Start of Block

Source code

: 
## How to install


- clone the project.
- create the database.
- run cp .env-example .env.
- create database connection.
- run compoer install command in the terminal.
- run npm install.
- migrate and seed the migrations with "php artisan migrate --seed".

End of Block

Work instructions:
Select every line above that contains the word "create", and copy it.

Result below:
- create the database.
- create database connection.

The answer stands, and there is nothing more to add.